4.4. Antibody representation learning
Another general class of antibody language models attempt to implicitly learn metrics relevant in therapeutic development. AntiBERTy [15] is a BERT-based model trained on 558M antibody sequences, utilized for clustering antibodies into trajectories resembling affinity maturation and subsequently incorporated as a crucial component in IgFold [14]**. AntiBERTa [40] and AbLang [39] use the RoBERTa architecture, which trains on longer sequences of text than the original BERT model [43]. AntiBERTa is trained on 57M B-cell receptor (BCR) sequences (42M heavy, 15M light) that can trace the B cell origin of the antibody, quantify immunogenicity, and predict the antibody’s binding site [40]. AbLang is also a suite of two models for each chain and can restore the missing residues of antibody sequences more accurately and seven times faster than ESM-1b [39]. AbSci demonstrated antibody design with desirable therapeutic properties with a RoBERTa model trained on four datasets from OAS and fine-tuned with in-house affinity data [44]. They also introduced a “naturalness” metric that scores antibody variants for similarity to natural immunoglobulins based on pseudo-perplexity of CDRs in antibody heavy chains [45]. As an improvement to RoBERTa, DeBERTa incorporates disentangled attention, an enhanced mask decoder, and virtual adversarial training [46]. PARA is a DeBERTa model trained on only 18M human BCR sequences, yet outperforms AntiBERTy and AbLang on CDR H3 residue recovery [41]. Whether antibody representations are richer from antibody-specific or general encoder models is task-dependent: Previous work demonstrated that a BERT model trained on general sequences from Pfam [47] outperformed an antibody-specific BERT model in the antibody affinity binding prediction task [48], but similar work found that Ab-LMs were better in paratope prediction [49].
4.5. Fixed backbone sequence design
In drug discovery, pharmacologists collect multiple initial antibodies either from humanized mice or patients. Optimizing these antibodies for binding a particular antigen can be formulated as a fixed backbone design problem, where we constrain sampling to the antibody sequence given its backbone structure. The general architecture for fixed backbone design incorporates an encoder to represent geometric components of the protein as a rich set of features, which are then passed to a decoder for filling the backbone with suitable amino acids. Ingraham et al. [50] and proteinMPNN [51] use a graph-based, autoregressive model with message passing neural networks (MPNNs) [52] to capture higher-order dependencies between sequence and structure. Anand et al. use a 3D convolutional network that conditions on local backbone structure to learn residue-level patterns [53]. ESM-IF is a structure-to-sequence transformer tasked to recover the native sequence of the protein from the given backbone with invariant geometric input processing layers [54]. FvHallucinator is a sequence design model conditioned on structure that uses a hallucination framework for generating antibody Fv libraries [55]. The hallucination framework inverts DeepAb to find sequences matching a target structure. One application of fixed backbone design in biotechnology is to use a known antigen-bound mAb structure as a template to find diverse alternative binding sequences.

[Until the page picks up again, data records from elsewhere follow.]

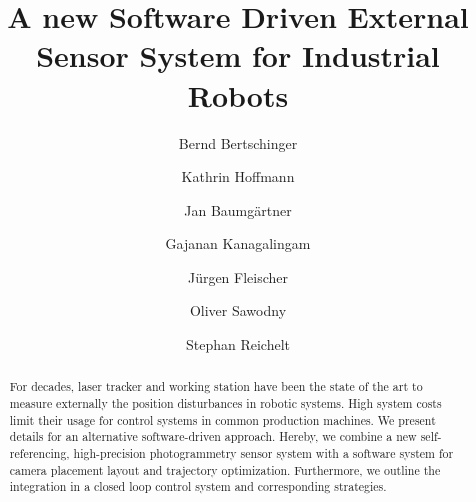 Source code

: \documentclass[5p,times,procedia]{elsarticle}
\begin{document}
\begin{frontmatter}
	
	
	
	
	\title{A new Software Driven External Sensor System for Industrial Robots}
	
	
	\author[a]{Bernd Bertschinger\corref{*}}
	\author[b]{Kathrin Hoffmann}
	\author[c]{Jan Baumgärtner}
	\author[b]{Gajanan Kanagalingam}
	\author[c]{Jürgen Fleischer}
	\author[b]{Oliver Sawodny}
	\author[a]{Stephan Reichelt}
	
	\address[a]{Institute of Applied Optics, University of Stuttgart - ITO, Pfaffenwaldring 9, 70569 Stuttgart, Germany}
	\address[b]{Institute for System Dynamics, University of Stuttgart - ISYS, Waldburgstr. 17/19, 70563 Stuttgart, Germany}
	\address[c]{Institute of Production Science, Karlsruhe Institute of Technology - WBK, Kaiserstraße 12, 76131 Karlsruhe, Germany}
	
	
	\begin{abstract}
		For decades, laser tracker and working station have been the state of the art to measure externally the position disturbances in robotic systems. High system costs limit their usage for control systems in common production machines. We present details for an alternative software-driven approach. Hereby, we combine a new self-referencing, high-precision photogrammetry sensor system with a software system for camera placement layout and trajectory optimization. Furthermore, we outline the integration in a closed loop control system and corresponding strategies.
	\end{abstract}
	

\end{frontmatter}
\end{document}
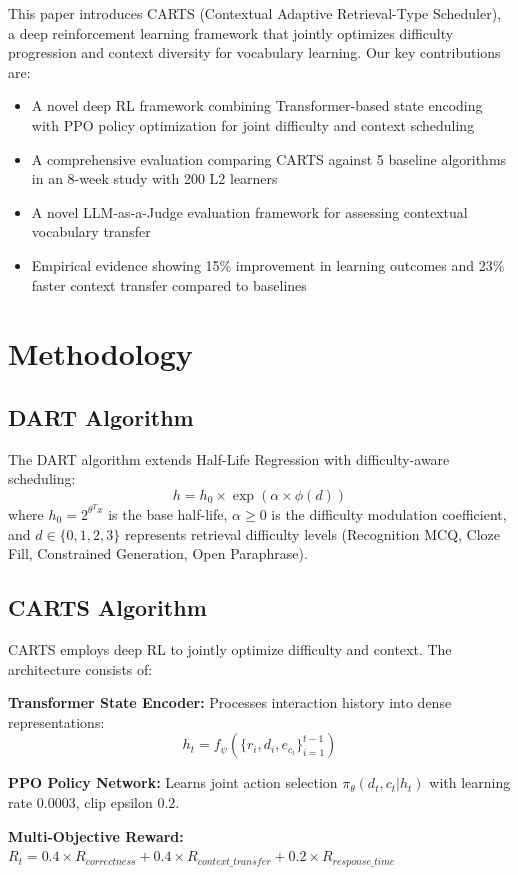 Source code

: \documentclass[11pt,a4paper]{article}
\begin{document}
This paper introduces CARTS (Contextual Adaptive Retrieval-Type Scheduler), a deep reinforcement learning framework that jointly optimizes difficulty progression and context diversity for vocabulary learning. Our key contributions are:

\begin{itemize}
\item A novel deep RL framework combining Transformer-based state encoding with PPO policy optimization for joint difficulty and context scheduling
\item A comprehensive evaluation comparing CARTS against 5 baseline algorithms in an 8-week study with 200 L2 learners
\item A novel LLM-as-a-Judge evaluation framework for assessing contextual vocabulary transfer
\item Empirical evidence showing 15\% improvement in learning outcomes and 23\% faster context transfer compared to baselines
\end{itemize}

\section{Methodology}

\subsection{DART Algorithm}
The DART algorithm extends Half-Life Regression with difficulty-aware scheduling:
$$h = h_0 \times \exp(\alpha \times \phi(d))$$
where $h_0 = 2^{\theta^T x}$ is the base half-life, $\alpha \geq 0$ is the difficulty modulation coefficient, and $d \in \{0,1,2,3\}$ represents retrieval difficulty levels (Recognition MCQ, Cloze Fill, Constrained Generation, Open Paraphrase).

\subsection{CARTS Algorithm}
CARTS employs deep RL to jointly optimize difficulty and context. The architecture consists of:

\textbf{Transformer State Encoder:} Processes interaction history into dense representations:
$$h_t = f_\psi(\{r_i, d_i, e_{c_i}\}_{i=1}^{t-1})$$

\textbf{PPO Policy Network:} Learns joint action selection $\pi_\theta(d_t, c_t | h_t)$ with learning rate 0.0003, clip epsilon 0.2.

\textbf{Multi-Objective Reward:} $R_t = 0.4 \times R_{correctness} + 0.4 \times R_{context\_transfer} + 0.2 \times R_{response\_time}$
\end{document}
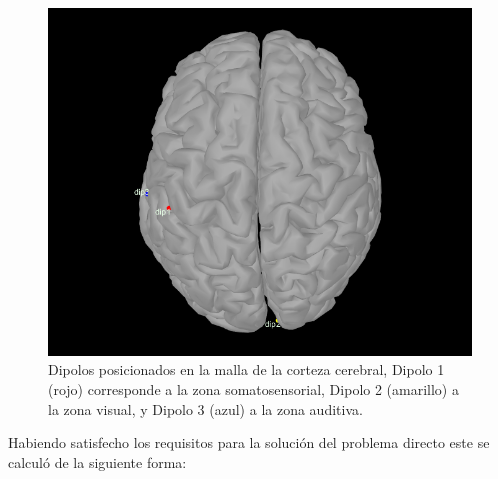 \begin{figure}[tb]
	\centering
	\includegraphics[width=\textwidth]{gfx/dipoles.png}
	\caption{Dipolos posicionados en la malla de la corteza cerebral, Dipolo 1 (rojo) corresponde a la zona somatosensorial, Dipolo 2 (amarillo) a la zona visual, y Dipolo 3 (azul) a la zona auditiva.}
	\label{fig:dipoles}
\end{figure}

Habiendo satisfecho los requisitos para la solución del problema directo este se calculó de la siguiente forma:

5. Antibody sequence and structure co-design
5.1. Iterative co-design methods alternate between designing sequence and structure
Unsupervised learning undoubtedly has provided major advances in antibody design and general protein design, given the lack of both crystal structures and sequences with reliable therapeutic fitness metrics. However, if the input is unannotated data of antibody sequences, the model must learn both structural syntactic rules and semantic mapping rules to perform antibody engineering predictions. Alternatively, if the input is already encoded for the structural interaction between CDRs, surrounding residues, and the antigen, the model only needs to learn the semantic mapping rules, which might be more interpretable for antibody design. Zaixiang et al. found that implanting a structural adapter into a protein LM endows it with improved sequence recovery [56]. Even for reinforcement learning algorithms like Q-learning which perform poorly in combinatorial optimization problems like antibody design, incorporating structural priors improves sequence sampling with higher binding energy for eight diverse target pathogens [57]. Antibody design models therefore should receive structural information as input, and recent design approaches usher the opportunity for co-designing antibody sequence and structure.
One of the first demonstrations of antibody CDR co-design is RefineGNN [58]**, a model that generates an antibody graph via an iterative refinement process while unraveling the sequence autoregressively. Although RefineGNN does not explicitly learn information about the antigen, the next iteration, AbDockGen [59], does. AbDockGen uses a hierarchical equivariant refinement network (HERN) for paratope docking and design by predicting the atomic forces and using them to refine an antibody-antigen complex in an iterative, equivariant fashion. Where both RefineGNN and AbDockGen suffer is the incurred computing cost and memory overhead due to unraveling the CDR sequence in an autoregressive fashion. To overcome this issue, Yang et al. developed a multi-channel equivariant attention network (MEAN) to co-design CDRs over three iterations, which is significantly less than RefineGNN which iterates over every residue in the CDR region [60]. Although requiring significantly less iterations than HERN, MEAN still operates autoregressively, which can be costly and propagate errors. Tie-Yan et al. offers a AbBERT model combined with GNN for one-shot, antigen-specific antibody co-design [61].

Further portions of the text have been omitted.